----- EXERCISE INPUTS

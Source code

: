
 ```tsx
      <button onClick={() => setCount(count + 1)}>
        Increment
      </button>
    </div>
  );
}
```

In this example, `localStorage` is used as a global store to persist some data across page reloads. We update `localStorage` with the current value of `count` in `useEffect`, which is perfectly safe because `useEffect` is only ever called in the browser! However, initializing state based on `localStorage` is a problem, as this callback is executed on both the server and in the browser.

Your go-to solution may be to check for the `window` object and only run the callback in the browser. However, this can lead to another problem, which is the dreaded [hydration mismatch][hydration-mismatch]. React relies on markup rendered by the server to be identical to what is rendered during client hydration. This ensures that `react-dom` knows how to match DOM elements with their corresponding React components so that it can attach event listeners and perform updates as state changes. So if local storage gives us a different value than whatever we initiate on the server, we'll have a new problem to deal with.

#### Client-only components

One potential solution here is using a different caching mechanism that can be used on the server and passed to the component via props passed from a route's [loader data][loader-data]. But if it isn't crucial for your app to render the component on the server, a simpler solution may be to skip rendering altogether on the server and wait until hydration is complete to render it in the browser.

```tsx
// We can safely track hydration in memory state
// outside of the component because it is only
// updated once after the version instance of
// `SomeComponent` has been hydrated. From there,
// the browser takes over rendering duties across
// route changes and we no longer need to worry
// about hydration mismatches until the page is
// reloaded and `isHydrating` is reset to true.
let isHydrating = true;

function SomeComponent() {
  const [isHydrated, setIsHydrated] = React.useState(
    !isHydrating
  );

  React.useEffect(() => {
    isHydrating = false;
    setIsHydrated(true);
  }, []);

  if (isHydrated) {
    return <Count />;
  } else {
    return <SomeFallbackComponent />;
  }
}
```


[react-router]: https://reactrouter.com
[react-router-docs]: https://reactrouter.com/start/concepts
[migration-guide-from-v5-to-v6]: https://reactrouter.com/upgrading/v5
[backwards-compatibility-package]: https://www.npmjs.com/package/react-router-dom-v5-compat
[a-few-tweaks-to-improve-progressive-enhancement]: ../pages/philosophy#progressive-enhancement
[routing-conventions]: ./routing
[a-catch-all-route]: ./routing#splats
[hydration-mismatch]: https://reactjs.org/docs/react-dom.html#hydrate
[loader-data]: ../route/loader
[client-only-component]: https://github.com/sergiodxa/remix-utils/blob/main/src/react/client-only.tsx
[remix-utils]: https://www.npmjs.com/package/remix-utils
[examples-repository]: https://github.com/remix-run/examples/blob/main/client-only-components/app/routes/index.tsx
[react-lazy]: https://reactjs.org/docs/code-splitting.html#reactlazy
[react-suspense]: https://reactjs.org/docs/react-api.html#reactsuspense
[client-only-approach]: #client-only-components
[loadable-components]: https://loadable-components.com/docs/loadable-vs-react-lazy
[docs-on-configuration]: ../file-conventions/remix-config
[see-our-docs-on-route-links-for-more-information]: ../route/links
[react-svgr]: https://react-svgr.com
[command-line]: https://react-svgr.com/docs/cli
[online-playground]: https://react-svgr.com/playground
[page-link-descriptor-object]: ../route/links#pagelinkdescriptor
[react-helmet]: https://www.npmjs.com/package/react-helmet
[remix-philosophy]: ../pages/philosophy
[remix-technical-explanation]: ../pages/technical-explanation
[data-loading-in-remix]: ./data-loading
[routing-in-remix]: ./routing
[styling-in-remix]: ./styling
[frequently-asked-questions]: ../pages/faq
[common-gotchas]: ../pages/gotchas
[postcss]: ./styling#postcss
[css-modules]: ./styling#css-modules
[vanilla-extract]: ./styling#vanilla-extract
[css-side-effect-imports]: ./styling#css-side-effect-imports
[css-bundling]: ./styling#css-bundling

----------

EXERCISE: Whenever a line of the entries contains "because", it counts toward the total; state that total alone.

RESPONSE TO THE EXERCISE: 2